Am 18.12.24 um 07:16 schrieb Kasireddy, Vivek:
Hi Christian,
Subject: Re: [PATCH 0/4] cover-letter: Allow MMIO regions to be exported
through dmabuf
I will resend the patch series. I was experiencing issues with my email
client, which inadvertently split the series into two separate emails.
Alternatively I can also copy the code from the list archive and explain why
that doesn't work:
+void vfio_pci_dma_buf_move(struct vfio_pci_core_device *vdev, bool
+revoked) {
+ struct vfio_pci_dma_buf *priv;
+ struct vfio_pci_dma_buf *tmp;
+
+ lockdep_assert_held_write(&vdev->memory_lock);
This makes sure that the caller is holding vdev->memory_lock.
+
+ list_for_each_entry_safe(priv, tmp, &vdev->dmabufs, dmabufs_elm) {
+ if (!dma_buf_try_get(priv->dmabuf))
This here only works because vfio_pci_dma_buf_release() also grabs vdev-
memory_lock and so we are protected against concurrent releases.
+ continue;
+ if (priv->revoked != revoked) {
+ dma_resv_lock(priv->dmabuf->resv, NULL);
+ priv->revoked = revoked;
+ dma_buf_move_notify(priv->dmabuf);
+ dma_resv_unlock(priv->dmabuf->resv);
+ }
+ dma_buf_put(priv->dmabuf);
The problem is now that this here might drop the last reference which in turn
calls vfio_pci_dma_buf_release() which also tries to grab vdev-
memory_lock and so results in a deadlock.
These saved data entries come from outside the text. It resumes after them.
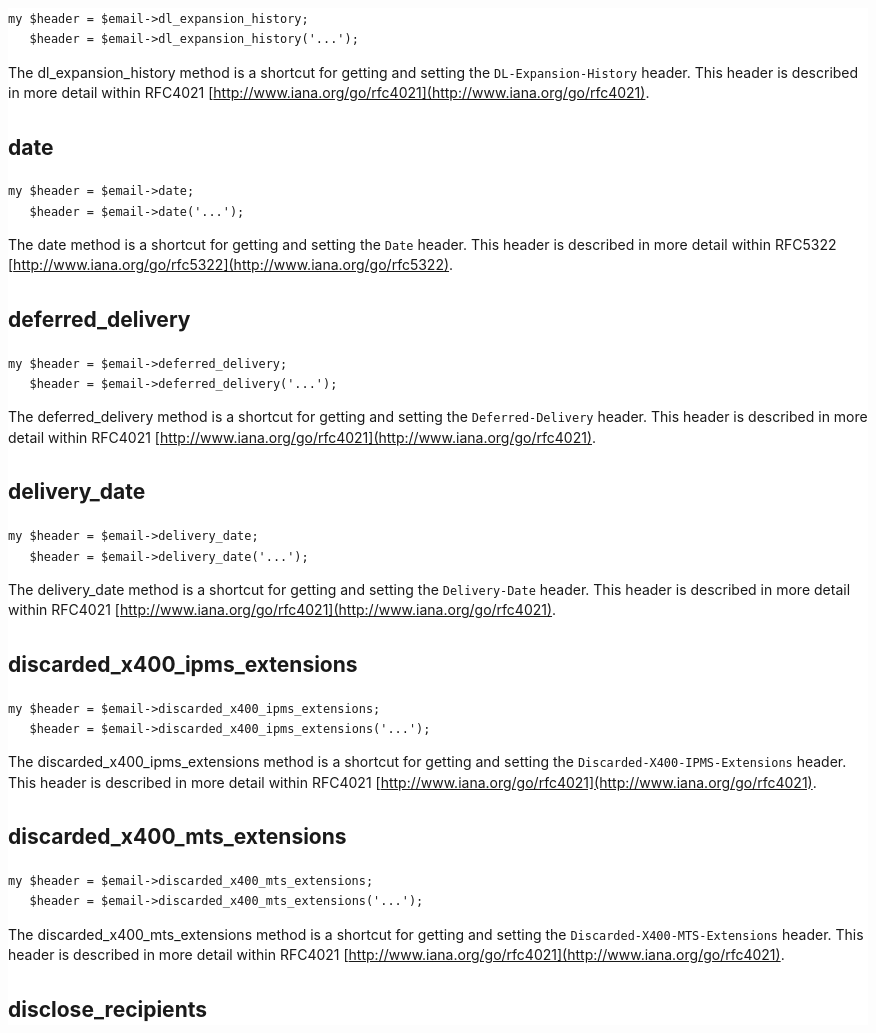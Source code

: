     my $header = $email->dl_expansion_history;
       $header = $email->dl_expansion_history('...');

The dl\_expansion\_history method is a shortcut for getting and setting the
`DL-Expansion-History` header. This header is described in more detail within
RFC4021 [http://www.iana.org/go/rfc4021](http://www.iana.org/go/rfc4021).

## date

    my $header = $email->date;
       $header = $email->date('...');

The date method is a shortcut for getting and setting the `Date` header. This
header is described in more detail within RFC5322
[http://www.iana.org/go/rfc5322](http://www.iana.org/go/rfc5322).

## deferred\_delivery

    my $header = $email->deferred_delivery;
       $header = $email->deferred_delivery('...');

The deferred\_delivery method is a shortcut for getting and setting the
`Deferred-Delivery` header. This header is described in more detail within
RFC4021 [http://www.iana.org/go/rfc4021](http://www.iana.org/go/rfc4021).

## delivery\_date

    my $header = $email->delivery_date;
       $header = $email->delivery_date('...');

The delivery\_date method is a shortcut for getting and setting the
`Delivery-Date` header. This header is described in more detail within RFC4021
[http://www.iana.org/go/rfc4021](http://www.iana.org/go/rfc4021).

## discarded\_x400\_ipms\_extensions

    my $header = $email->discarded_x400_ipms_extensions;
       $header = $email->discarded_x400_ipms_extensions('...');

The discarded\_x400\_ipms\_extensions method is a shortcut for getting and setting
the `Discarded-X400-IPMS-Extensions` header. This header is described in more
detail within RFC4021 [http://www.iana.org/go/rfc4021](http://www.iana.org/go/rfc4021).

## discarded\_x400\_mts\_extensions

    my $header = $email->discarded_x400_mts_extensions;
       $header = $email->discarded_x400_mts_extensions('...');

The discarded\_x400\_mts\_extensions method is a shortcut for getting and setting
the `Discarded-X400-MTS-Extensions` header. This header is described in more
detail within RFC4021 [http://www.iana.org/go/rfc4021](http://www.iana.org/go/rfc4021).

## disclose\_recipients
AFAICS, vfio_pci_dma_buf_release() would not be called synchronously after the
last reference is dropped by dma_buf_put(). This is because fput(), which is called
by dma_buf_put() triggers f_op->release() asynchronously; therefore, a deadlock
is unlikely to occur in this scenario, unless I am overlooking something.
My recollection is that the f_op->release handler is only called
asynchronously if fput() was issued in interrupt context.
But could be that this information is outdated.
Regards,
Christian.
Thanks,
Vivek
+ }
+}
This pattern was suggested multiple times and I had to rejected it every time
because the whole idea is just fundamentally broken.
It's really astonishing how people always come up with the same broken
pattern.
Regards,
Christian.
Apart from that I have to reject the adding of
dma_buf_try_get(), that is clearly not something we should do.
Understood. It appears that Vivek has confirmed that his v2 has
resolved the issue. I will follow up with him to determine if he plans to
resume his patch, and if so, I will apply my last patch on top of his updated
patch series
Thanks,
Wei Lin
Thanks,
Christian.